For those of you who did not have this wonderful version of childhood all is not lost. Although I’m not suggesting you go out and buy Winnie the Pooh toys for your adult self, it may not be such a ridiculous idea. The bear’s merchandise is now valued at up to £3.6bn a year. That’s not bad for a stuffed bear with a penchant for honey. Neither is it for the author, A.A. Milne, who famously based the stories on his own son’s imagined adventures with his teddy bear Winnie.
You may be wondering why I have decided to dedicate a blog post to this ‘tubby little cubby all stuffed with fluff’. As the more adept of you may have realized I am one of those people who still have multiple Winnie-the-Pooh teddies scattered throughout her room, and, may or may not, continue to visit the 100 Acre Wood in Aldenham. This post, however, comes in a more timely and news-worthy fashion. The skull of the real Winnie the bear, who inspired the authors son, Christopher Robin, to name his own bear Winnie, is going on display at the Royal College of Surgeons Hunterian Museum. This is the first time the skull will be in use since it’s storage in the 1930s.

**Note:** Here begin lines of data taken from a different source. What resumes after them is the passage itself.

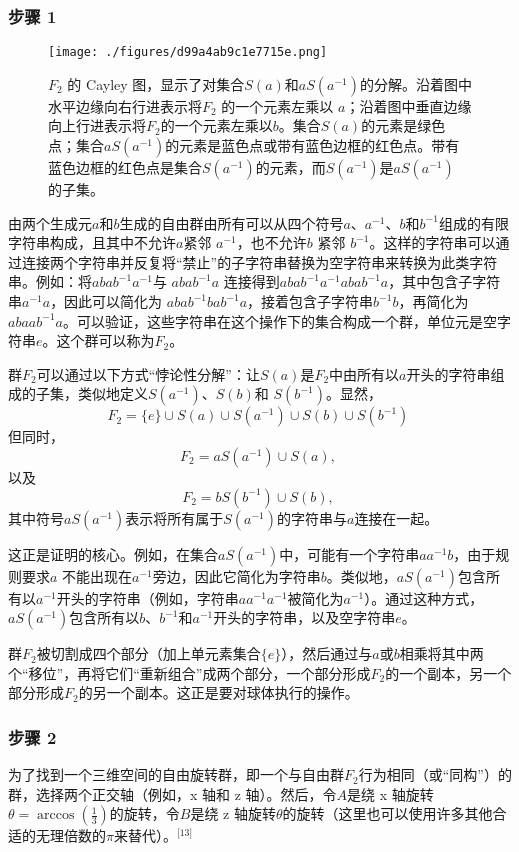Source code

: \subsubsection{步骤 1}
\begin{figure}[ht]
\centering
\texttt{[image: ./figures/d99a4ab9c1e7715e.png]}
\caption{\( F_2 \) 的 Cayley 图，显示了对集合\( S(a) \)和\( aS(a^{-1}) \)的分解。沿着图中水平边缘向右行进表示将\( F_2 \) 的一个元素左乘以 \( a \)；沿着图中垂直边缘向上行进表示将\( F_2 \)的一个元素左乘以\( b \)。集合\( S(a) \)的元素是绿色点；集合\( aS(a^{-1}) \)的元素是蓝色点或带有蓝色边框的红色点。带有蓝色边框的红色点是集合\( S(a^{-1}) \)的元素，而\( S(a^{-1}) \)是\( aS(a^{-1}) \) 的子集。} \label{fig_BTS_2}
\end{figure}
由两个生成元\( a \)和\( b \)生成的自由群由所有可以从四个符号\( a \)、\( a^{-1} \)、\( b \)和\( b^{-1} \)组成的有限字符串构成，且其中不允许\( a \)紧邻 \( a^{-1} \)，也不允许\( b \) 紧邻 \( b^{-1} \)。这样的字符串可以通过连接两个字符串并反复将“禁止”的子字符串替换为空字符串来转换为此类字符串。例如：将\( abab^{-1}a^{-1} \)与 \( abab^{-1}a \) 连接得到\( abab^{-1}a^{-1}abab^{-1}a \)，其中包含子字符串\( a^{-1}a \)，因此可以简化为 \( abab^{-1}bab^{-1}a \)，接着包含子字符串\( b^{-1}b \)，再简化为\( abaab^{-1}a \)。可以验证，这些字符串在这个操作下的集合构成一个群，单位元是空字符串\( e \)。这个群可以称为\( F_2 \)。

群\( F_2 \)可以通过以下方式“悖论性分解”：让\( S(a) \)是\( F_2 \)中由所有以\( a \)开头的字符串组成的子集，类似地定义\( S(a^{-1}) \)、\( S(b) \)和 \( S(b^{-1}) \)。显然，
\[
F_2 = \{ e \} \cup S(a) \cup S(a^{-1}) \cup S(b) \cup S(b^{-1})~
\]
但同时，
\[
F_2 = aS(a^{-1}) \cup S(a),~
\]
以及
\[
F_2 = bS(b^{-1}) \cup S(b),~
\]
其中符号\( aS(a^{-1}) \)表示将所有属于\( S(a^{-1}) \)的字符串与\( a \)连接在一起。

这正是证明的核心。例如，在集合\( aS(a^{-1}) \)中，可能有一个字符串\( aa^{-1}b \)，由于规则要求\( a \) 不能出现在\( a^{-1} \)旁边，因此它简化为字符串\( b \)。类似地，\( aS(a^{-1}) \)包含所有以\( a^{-1} \)开头的字符串（例如，字符串\( aa^{-1}a^{-1} \)被简化为\( a^{-1} \)）。通过这种方式，\( aS(a^{-1}) \)包含所有以\( b \)、\( b^{-1} \)和\( a^{-1} \)开头的字符串，以及空字符串\( e \)。

群\( F_2 \)被切割成四个部分（加上单元素集合\( \{e\} \)），然后通过与\( a \)或\( b \)相乘将其中两个“移位”，再将它们“重新组合”成两个部分，一个部分形成\( F_2 \)的一个副本，另一个部分形成\( F_2 \)的另一个副本。这正是要对球体执行的操作。
\subsubsection{步骤 2}  
为了找到一个三维空间的自由旋转群，即一个与自由群\( F_2 \)行为相同（或“同构”）的群，选择两个正交轴（例如，x 轴和 z 轴）。然后，令\( A \)是绕 x 轴旋转\( \theta = \arccos \left( \frac{1}{3} \right) \)的旋转，令\( B \)是绕 z 轴旋转\( \theta \)的旋转（这里也可以使用许多其他合适的无理倍数的\( \pi \)来替代）。\(^\text{[13]}\)

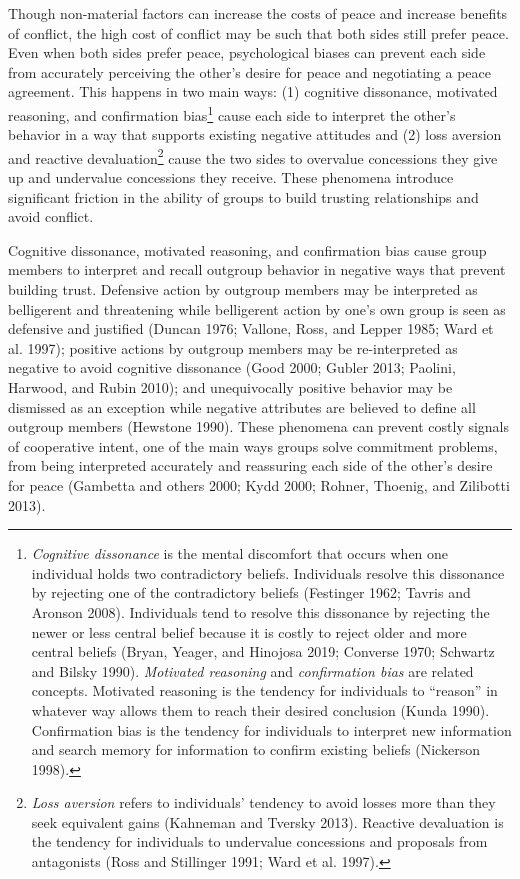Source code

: \documentclass[11pt]{article}
\begin{document}
Though non-material factors can increase the costs of peace and increase
benefits of conflict, the high cost of conflict may be such that both
sides still prefer peace. Even when both sides prefer peace,
psychological biases can prevent each side from accurately perceiving
the other's desire for peace and negotiating a peace agreement. This
happens in two main ways: (1) cognitive dissonance, motivated reasoning,
and confirmation bias\footnote{\emph{Cognitive dissonance} is the mental
  discomfort that occurs when one individual holds two contradictory
  beliefs. Individuals resolve this dissonance by rejecting one of the
  contradictory beliefs (Festinger 1962; Tavris and Aronson 2008).
  Individuals tend to resolve this dissonance by rejecting the newer or
  less central belief because it is costly to reject older and more
  central beliefs (Bryan, Yeager, and Hinojosa 2019; Converse 1970;
  Schwartz and Bilsky 1990). \emph{Motivated reasoning} and
  \emph{confirmation bias} are related concepts. Motivated reasoning is
  the tendency for individuals to ``reason'' in whatever way allows them
  to reach their desired conclusion (Kunda 1990). Confirmation bias is
  the tendency for individuals to interpret new information and search
  memory for information to confirm existing beliefs (Nickerson 1998).}
cause each side to interpret the other's behavior in a way that supports
existing negative attitudes and (2) loss aversion and reactive
devaluation\footnote{\emph{Loss aversion} refers to individuals'
  tendency to avoid losses more than they seek equivalent gains
  (Kahneman and Tversky 2013). Reactive devaluation is the tendency for
  individuals to undervalue concessions and proposals from antagonists
  (Ross and Stillinger 1991; Ward et al. 1997).} cause the two sides to
overvalue concessions they give up and undervalue concessions they
receive. These phenomena introduce significant friction in the ability
of groups to build trusting relationships and avoid conflict.

Cognitive dissonance, motivated reasoning, and confirmation bias cause
group members to interpret and recall outgroup behavior in negative ways
that prevent building trust. Defensive action by outgroup members may be
interpreted as belligerent and threatening while belligerent action by
one's own group is seen as defensive and justified (Duncan 1976;
Vallone, Ross, and Lepper 1985; Ward et al. 1997); positive actions by
outgroup members may be re-interpreted as negative to avoid cognitive
dissonance (Good 2000; Gubler 2013; Paolini, Harwood, and Rubin 2010);
and unequivocally positive behavior may be dismissed as an exception
while negative attributes are believed to define all outgroup members
(Hewstone 1990). These phenomena can prevent costly signals of
cooperative intent, one of the main ways groups solve commitment
problems, from being interpreted accurately and reassuring each side of
the other's desire for peace (Gambetta and others 2000; Kydd 2000;
Rohner, Thoenig, and Zilibotti 2013).
\end{document}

For those avid Winnie the Pooh fans, here’s a little history. Winnipeg the bear was purchased by a Canadian vet Harry Coleburn who enlisted in the army at the outset of World War One. When Capt Coleburn went to France with his regiment, (Winnipeg the bear had been the regiment mascot), Winnie was given to London Zoo where she remained until her death. At this time her skull was taken by the Royal College of Surgeons for research. It was during Winnie’s stay in London Zoo where Christopher Robin met Winnie and named his teddy after her; a teddy which would spark the imagination of a book series which was rated last year as the most popular children’s book of the last 150 years.

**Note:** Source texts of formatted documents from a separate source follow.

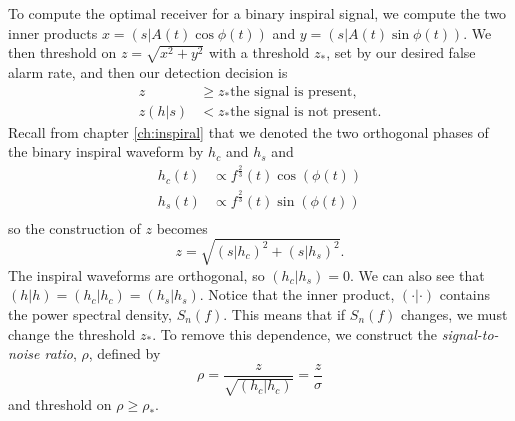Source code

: To compute the optimal receiver for a binary inspiral signal, we compute the
two inner products $x = (s|A(t)\cos\phi(t))$ and $y = (s|A(t)\sin\phi(t))$. We
then threshold on $z = \sqrt{x^2+y^2}$ with a threshold $z_\ast$, set by our
desired false alarm rate, and then our detection decision is
\begin{equation}
\begin{split}
z &\ge z_* \text{the signal is present}, \\
z(h|s) &< z_* \text{the signal is not present}.
\end{split}
\end{equation}
Recall from chapter \ref{ch:inspiral} that we denoted the two orthogonal
phases of the binary inspiral waveform by $h_c$ and $h_s$ and
\begin{align}
h_c(t) &\propto f^\frac{2}{3}(t) \cos(\phi(t)) \\
h_s(t) &\propto f^\frac{2}{3}(t) \sin(\phi(t)) \\
\end{align}
so the construction of $z$ becomes
\begin{equation}
z = \sqrt{(s|h_c)^2 + (s|h_s)^2}.
\end{equation}
The inspiral waveforms are orthogonal, so $(h_c|h_s) = 0$. We can also see
that $(h|h) = (h_c|h_c) = (h_s|h_s)$. Notice that the inner product,
$(\cdot|\cdot)$ contains the power spectral density, $S_n(f)$. This means that
if $S_n(f)$ changes, we must change the threshold $z_\ast$. To remove this
dependence, we construct the \emph{signal-to-noise ratio}, $\rho$, defined by
\begin{equation}
\rho = \frac{z}{\sqrt{(h_c|h_c)}} = \frac{z}{\sigma}
\end{equation}
and threshold on $\rho \ge \rho_\ast$.

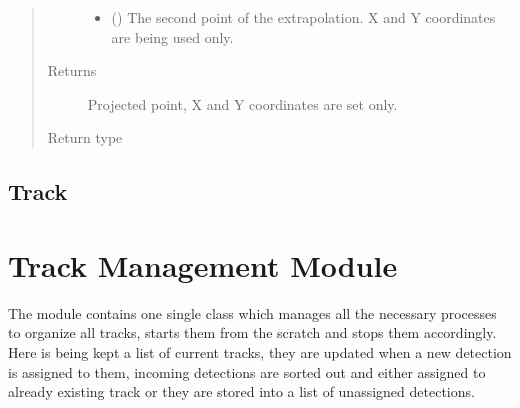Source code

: \documentclass[letterpaper,10pt,english]{sphinxmanual}
\begin{document}
\begin{fulllineitems}
\begin{fulllineitems}
\begin{quote}
\begin{description}
\begin{itemize}
\item {} 
 ({\hyperref[\detokenize{datacontainers:data_containers.DetectionPoint}]{}}) \textendash{} The second point of the extrapolation. X and Y coordinates are being used only.

\end{itemize}

\item[{Returns}] \leavevmode
Projected point, X and Y coordinates are set only.

\item[{Return type}] \leavevmode
{\hyperref[\detokenize{datacontainers:data_containers.DetectionPoint}]{}}

\end{description}\end{quote}

\end{fulllineitems}


\end{fulllineitems}



\section{Track}
\label{\detokenize{datacontainers:track}}

\begin{fulllineitems}
\label{\detokenize{datacontainers:data_containers.Track}}
\end{fulllineitems}



\chapter{Track Management Module}
\label{\detokenize{trackmanagement::doc}}\label{\detokenize{trackmanagement:track-management-module}}
The module contains one single class which manages all the necessary processes to organize all tracks, starts them from
the scratch and stops them accordingly. Here is being kept a list of current tracks, they are updated when a new detection is
assigned to them, incoming detections are sorted out and either assigned to already existing track or they are stored into
a list of unassigned detections.
\label{\detokenize{trackmanagement:module-track_management}}
\end{document}
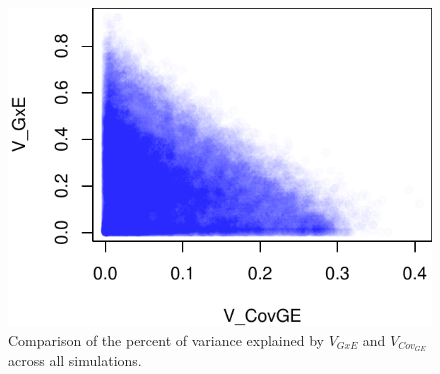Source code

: \documentclass[11pt, oneside]{amsart}
\begin{document}
\renewcommand\thefigure{S5}
\begin{figure}[h]
\begin{center}
\includegraphics[width=6in]{Figs/VgxevsVcov.pdf}
\end{center}
\label{Fig: }
\caption[Comparison of the percent of variance explained by $V_{GxE}$ and $V_{Cov_{GE}}$ across all simulations.]{Comparison of the percent of variance explained by $V_{GxE}$ and $V_{Cov_{GE}}$ across all simulations.  }
\end{figure}

\clearpage
\newpage
\end{document}
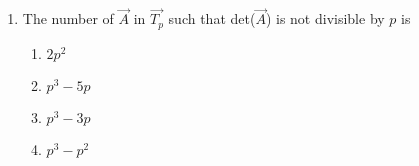 \documentclass[journal,12pt,twocolumn]{IEEEtran}
\theoremstyle{remark}
\begin{document}
\begin{multicols}{2}
\begin{enumerate}
		\item The number of $\vec{A}$ in $\vec{T_p}$ such that det($\vec{A}$) is not divisible by $p$ is 
			\begin{enumerate}
				\item $2p^2$
				\item $p^3-5p$
				\item $p^3-3p$
				\item $p^3-p^2$
			\end{enumerate}

	\end{enumerate}

\end{multicols}
\end{document}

The resurfacing of the skull after so many years will thrill and scare off many Winnie fans in equal measure, I imagine. For those of us whose curiosity gets the better of us we can find full information about the Hunterian Museum here. I for one plan to make my way to meet the real Winnie. Until such time as I can get there I will be found humming the theme tune to Winnie the Pooh (if you don’t know it – listen here) which is now stuck in my head!